(And Why You Need More Than One Metric to See the Truth)
Productivity. It sounds simple — output over input, right?
But in ISO-certified, Lean-focused operations, that’s only part of the story.
What if your team worked efficiently… and still didn’t meet customer demand?
Or your output rose… but your system became less responsive?
That’s where Traditional Productivity and Relative Productivity come into play — and where smart teams learn to track both.
The Two Types of Productivity That Matter
Let’s break them down:
Traditional Productivity
The classic efficiency formula:
Productivity = Output ÷ Input
- Output: tons, units, widgets
- Input: time, labor, cost, machine hours
Good for:
- Labor efficiency
- Machine utilization
- OEE (Overall Equipment Effectiveness)
- Budget planning
Example:
Your team produced 35 tons in 10 hours = 3.5 tons/hour.
That’s your traditional productivity rate — and it shows how much work you squeezed out of your time or resources.
Relative (Lean) Productivity
The “are we meeting demand?” formula:
Productivity % = Actual Output ÷ Target Output × 100
- Tells you if you’re fulfilling customer expectations
- Ties directly to takt time and throughput needs
Example:
Customer demand = 40 tons
You produced = 35 tons
Productivity % = 87.5%
That’s your relative productivity — and it tells you how aligned your system is with what the market needs.
Why You Need Both Metrics — Not Just One
Imagine this:
- Your team runs smoother (3.5 tons/hour).
- But you still miss the delivery deadline.
- Why?
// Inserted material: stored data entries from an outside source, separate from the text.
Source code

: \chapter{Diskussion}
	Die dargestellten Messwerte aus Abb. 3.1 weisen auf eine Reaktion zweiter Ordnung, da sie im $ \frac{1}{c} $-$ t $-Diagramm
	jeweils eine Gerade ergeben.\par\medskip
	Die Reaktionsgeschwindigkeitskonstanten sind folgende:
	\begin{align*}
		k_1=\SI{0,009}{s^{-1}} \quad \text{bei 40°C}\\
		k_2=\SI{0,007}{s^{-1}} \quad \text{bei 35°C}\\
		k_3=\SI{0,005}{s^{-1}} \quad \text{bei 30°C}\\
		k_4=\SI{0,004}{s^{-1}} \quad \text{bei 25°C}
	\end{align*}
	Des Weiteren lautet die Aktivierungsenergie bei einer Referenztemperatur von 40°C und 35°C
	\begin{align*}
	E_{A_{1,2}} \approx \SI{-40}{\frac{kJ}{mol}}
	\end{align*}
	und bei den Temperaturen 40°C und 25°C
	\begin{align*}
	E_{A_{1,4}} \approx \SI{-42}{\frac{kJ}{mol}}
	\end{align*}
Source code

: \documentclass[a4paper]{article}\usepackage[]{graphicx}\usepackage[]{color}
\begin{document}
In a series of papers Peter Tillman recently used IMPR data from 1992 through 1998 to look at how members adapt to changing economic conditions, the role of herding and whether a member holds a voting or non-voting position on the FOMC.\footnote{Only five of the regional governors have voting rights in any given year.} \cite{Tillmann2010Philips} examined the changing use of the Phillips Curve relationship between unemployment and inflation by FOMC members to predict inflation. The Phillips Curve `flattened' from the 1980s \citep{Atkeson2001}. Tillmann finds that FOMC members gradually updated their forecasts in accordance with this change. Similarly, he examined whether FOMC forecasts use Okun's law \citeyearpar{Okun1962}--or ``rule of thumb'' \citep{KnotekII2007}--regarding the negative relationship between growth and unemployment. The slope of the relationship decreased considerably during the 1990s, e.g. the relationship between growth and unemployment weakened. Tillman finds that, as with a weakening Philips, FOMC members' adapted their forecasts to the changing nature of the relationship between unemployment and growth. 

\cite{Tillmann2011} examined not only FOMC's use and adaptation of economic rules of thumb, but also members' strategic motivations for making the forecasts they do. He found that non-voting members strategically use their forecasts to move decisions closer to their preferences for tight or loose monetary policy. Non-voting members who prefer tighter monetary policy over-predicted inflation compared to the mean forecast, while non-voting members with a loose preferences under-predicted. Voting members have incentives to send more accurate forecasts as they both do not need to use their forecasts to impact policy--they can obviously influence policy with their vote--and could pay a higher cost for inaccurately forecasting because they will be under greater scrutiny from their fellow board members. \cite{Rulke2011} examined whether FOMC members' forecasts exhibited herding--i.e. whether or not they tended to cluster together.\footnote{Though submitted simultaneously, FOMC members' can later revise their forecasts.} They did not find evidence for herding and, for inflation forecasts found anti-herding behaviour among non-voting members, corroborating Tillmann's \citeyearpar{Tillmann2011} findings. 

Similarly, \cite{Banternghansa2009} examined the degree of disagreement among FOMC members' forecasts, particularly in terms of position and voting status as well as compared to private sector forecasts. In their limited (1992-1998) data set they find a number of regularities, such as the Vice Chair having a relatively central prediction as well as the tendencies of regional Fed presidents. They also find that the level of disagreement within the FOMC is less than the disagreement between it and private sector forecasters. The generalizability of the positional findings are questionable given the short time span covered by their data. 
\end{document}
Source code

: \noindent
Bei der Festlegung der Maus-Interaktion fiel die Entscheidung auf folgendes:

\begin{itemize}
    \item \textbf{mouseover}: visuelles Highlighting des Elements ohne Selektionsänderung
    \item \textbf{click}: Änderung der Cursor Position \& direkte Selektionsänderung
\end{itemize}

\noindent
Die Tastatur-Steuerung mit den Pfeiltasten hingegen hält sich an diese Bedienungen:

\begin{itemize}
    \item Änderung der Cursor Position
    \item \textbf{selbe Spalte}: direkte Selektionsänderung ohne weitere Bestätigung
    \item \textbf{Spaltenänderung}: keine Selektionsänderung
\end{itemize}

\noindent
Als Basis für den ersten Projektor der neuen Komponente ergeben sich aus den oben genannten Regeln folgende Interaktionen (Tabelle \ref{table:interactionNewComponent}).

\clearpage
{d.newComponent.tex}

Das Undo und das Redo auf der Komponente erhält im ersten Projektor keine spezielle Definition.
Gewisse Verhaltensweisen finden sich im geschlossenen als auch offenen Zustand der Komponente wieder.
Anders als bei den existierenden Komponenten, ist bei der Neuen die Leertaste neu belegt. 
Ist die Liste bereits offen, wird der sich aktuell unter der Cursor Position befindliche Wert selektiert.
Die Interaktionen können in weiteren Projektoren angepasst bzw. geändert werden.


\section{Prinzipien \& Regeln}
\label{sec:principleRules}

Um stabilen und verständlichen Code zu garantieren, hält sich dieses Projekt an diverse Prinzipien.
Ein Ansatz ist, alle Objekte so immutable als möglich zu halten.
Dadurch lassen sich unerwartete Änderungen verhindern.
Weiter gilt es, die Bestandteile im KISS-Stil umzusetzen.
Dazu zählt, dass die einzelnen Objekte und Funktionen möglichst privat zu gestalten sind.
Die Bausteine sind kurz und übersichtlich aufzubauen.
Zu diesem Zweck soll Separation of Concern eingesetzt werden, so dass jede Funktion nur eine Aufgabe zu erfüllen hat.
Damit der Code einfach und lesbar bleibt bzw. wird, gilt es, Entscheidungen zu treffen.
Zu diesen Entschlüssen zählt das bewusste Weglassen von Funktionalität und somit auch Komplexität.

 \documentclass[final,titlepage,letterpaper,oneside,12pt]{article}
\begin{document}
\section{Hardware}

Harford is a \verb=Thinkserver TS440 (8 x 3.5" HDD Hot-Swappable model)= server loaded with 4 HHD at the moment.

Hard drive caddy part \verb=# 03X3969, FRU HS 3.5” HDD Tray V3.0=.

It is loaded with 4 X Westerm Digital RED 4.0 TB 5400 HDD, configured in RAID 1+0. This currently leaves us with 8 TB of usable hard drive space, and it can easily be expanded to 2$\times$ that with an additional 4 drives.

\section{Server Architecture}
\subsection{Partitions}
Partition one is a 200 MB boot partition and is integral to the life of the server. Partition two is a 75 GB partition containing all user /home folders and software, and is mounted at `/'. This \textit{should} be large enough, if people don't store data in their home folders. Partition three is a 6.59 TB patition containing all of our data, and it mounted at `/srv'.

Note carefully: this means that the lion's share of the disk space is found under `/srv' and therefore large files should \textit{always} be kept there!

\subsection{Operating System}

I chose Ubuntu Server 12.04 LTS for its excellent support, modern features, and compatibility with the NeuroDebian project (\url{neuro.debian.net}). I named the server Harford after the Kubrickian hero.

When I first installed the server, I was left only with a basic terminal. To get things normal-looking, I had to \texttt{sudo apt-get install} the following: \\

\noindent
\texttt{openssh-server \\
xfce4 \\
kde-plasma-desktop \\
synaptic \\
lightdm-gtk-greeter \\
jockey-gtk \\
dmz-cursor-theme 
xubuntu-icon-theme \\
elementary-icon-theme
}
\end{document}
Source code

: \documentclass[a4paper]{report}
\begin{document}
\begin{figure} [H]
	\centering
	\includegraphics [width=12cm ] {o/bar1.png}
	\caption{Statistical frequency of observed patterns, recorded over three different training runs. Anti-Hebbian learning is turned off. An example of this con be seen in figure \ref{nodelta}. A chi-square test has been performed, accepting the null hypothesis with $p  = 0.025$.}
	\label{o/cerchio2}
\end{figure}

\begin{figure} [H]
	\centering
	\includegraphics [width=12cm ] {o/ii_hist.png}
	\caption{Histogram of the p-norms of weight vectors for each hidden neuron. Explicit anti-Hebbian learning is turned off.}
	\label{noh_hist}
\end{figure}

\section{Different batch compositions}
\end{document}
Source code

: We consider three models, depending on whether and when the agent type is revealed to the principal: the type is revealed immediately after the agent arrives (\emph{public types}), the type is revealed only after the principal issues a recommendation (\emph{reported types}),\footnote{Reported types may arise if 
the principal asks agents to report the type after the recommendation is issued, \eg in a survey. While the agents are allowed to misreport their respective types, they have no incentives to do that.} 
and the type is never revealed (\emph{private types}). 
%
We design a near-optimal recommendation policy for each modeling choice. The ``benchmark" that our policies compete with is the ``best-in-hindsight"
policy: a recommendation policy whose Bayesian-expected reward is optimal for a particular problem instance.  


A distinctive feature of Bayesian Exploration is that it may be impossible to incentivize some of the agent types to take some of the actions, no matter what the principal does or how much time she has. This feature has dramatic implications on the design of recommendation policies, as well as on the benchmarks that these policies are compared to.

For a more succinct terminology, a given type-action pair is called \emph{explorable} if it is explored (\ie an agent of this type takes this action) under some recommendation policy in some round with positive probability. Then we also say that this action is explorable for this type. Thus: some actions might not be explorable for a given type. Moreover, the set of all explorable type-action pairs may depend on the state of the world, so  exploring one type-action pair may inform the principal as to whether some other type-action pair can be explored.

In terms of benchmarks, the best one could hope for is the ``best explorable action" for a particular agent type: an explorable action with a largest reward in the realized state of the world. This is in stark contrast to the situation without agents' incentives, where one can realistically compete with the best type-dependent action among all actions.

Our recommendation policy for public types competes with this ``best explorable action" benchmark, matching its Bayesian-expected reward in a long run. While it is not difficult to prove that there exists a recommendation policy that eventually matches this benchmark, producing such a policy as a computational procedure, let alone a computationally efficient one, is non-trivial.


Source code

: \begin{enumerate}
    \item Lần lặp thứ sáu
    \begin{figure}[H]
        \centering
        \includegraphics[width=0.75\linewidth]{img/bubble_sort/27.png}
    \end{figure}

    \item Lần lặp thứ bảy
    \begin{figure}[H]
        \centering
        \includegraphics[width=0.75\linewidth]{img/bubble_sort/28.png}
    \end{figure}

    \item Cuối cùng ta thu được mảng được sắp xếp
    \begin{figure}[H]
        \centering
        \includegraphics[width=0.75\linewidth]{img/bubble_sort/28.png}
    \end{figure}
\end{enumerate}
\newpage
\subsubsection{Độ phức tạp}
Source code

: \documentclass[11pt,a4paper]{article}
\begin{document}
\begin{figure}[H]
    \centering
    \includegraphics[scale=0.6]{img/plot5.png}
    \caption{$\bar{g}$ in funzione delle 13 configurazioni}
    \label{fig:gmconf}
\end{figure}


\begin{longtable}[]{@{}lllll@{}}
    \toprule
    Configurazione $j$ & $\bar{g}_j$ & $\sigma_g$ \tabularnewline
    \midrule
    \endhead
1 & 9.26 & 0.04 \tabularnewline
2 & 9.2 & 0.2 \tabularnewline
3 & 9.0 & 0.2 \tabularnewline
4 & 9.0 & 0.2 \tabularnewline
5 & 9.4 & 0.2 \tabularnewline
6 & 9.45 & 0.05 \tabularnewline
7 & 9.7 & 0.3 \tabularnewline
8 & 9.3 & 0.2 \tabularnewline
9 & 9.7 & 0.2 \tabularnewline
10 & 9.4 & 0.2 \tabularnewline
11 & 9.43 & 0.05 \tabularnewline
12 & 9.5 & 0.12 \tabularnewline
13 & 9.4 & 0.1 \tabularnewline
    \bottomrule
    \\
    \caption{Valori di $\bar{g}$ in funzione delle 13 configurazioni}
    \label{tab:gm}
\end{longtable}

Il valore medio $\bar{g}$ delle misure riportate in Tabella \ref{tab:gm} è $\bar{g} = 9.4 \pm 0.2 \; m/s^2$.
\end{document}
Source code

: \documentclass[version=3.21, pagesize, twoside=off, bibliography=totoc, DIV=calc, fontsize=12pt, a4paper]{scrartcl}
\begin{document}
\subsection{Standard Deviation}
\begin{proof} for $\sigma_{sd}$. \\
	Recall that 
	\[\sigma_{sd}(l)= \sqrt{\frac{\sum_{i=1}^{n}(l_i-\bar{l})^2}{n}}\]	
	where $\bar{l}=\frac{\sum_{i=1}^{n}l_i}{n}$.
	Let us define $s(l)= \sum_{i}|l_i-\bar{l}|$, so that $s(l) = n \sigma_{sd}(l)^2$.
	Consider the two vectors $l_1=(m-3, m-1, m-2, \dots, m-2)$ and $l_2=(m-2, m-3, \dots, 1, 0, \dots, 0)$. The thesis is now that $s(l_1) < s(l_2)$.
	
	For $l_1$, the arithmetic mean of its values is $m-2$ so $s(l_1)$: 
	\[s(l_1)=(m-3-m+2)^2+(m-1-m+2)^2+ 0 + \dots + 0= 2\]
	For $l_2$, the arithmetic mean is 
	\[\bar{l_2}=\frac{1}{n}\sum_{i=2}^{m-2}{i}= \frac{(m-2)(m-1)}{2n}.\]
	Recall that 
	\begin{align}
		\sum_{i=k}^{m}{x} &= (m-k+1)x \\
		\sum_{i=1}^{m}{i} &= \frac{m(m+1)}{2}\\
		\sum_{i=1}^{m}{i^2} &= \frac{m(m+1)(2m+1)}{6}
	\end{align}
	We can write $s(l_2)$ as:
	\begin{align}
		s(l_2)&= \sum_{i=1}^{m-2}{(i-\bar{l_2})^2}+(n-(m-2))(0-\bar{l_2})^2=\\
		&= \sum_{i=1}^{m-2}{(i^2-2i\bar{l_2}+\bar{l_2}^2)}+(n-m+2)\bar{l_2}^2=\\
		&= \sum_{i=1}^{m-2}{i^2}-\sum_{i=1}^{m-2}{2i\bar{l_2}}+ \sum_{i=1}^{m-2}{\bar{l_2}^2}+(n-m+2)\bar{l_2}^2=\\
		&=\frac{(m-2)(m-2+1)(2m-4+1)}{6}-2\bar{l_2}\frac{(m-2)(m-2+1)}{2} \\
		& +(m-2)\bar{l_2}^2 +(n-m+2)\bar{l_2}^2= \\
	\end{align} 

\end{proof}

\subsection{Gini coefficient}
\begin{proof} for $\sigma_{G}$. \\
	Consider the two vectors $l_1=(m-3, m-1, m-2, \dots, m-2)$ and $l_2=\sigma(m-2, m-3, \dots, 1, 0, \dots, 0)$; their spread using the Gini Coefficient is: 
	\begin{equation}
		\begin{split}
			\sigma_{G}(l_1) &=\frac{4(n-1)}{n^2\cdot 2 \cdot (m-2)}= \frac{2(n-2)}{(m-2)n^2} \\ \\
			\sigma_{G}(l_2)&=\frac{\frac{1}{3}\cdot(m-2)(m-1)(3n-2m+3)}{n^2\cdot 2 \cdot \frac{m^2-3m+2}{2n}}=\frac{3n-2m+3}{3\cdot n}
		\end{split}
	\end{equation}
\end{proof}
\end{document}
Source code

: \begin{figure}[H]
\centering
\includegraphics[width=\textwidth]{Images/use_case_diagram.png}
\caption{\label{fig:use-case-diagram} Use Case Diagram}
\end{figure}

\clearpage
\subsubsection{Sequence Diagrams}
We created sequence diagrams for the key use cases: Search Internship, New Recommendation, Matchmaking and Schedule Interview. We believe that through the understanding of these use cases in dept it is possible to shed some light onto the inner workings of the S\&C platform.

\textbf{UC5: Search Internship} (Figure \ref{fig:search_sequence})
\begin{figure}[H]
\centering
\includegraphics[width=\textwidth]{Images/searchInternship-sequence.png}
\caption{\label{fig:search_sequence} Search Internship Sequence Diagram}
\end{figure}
Because customer demand increased — and your system didn’t.
That’s the blind spot of only using traditional metrics.
Relative productivity shows:
- How close you came to takt time
- Where the real constraint lies
- When “efficient” isn’t “effective”
Real-World Example (From Your Scenario)
Scenario:
- Shift time: 480 min
- Customer demand: 40 tons
- Actual time worked: 600 min
- Actual output: 35 tons
Takt Time = 480 ÷ 40 = 12 min/ton
You needed to produce 1 ton every 12 minutes.
Cycle Time = 600 ÷ 35 ≈ 17.14 min/ton
You were producing 1 ton every 17.14 minutes — slower than needed.
Traditional Productivity = 35 ÷ 10 hrs = 3.5 tons/hour
Not bad — but not aligned with the takt.
Relative Productivity = 35 ÷ 40 = 87.5%
You fell short of the goal — even with 2 extra hours.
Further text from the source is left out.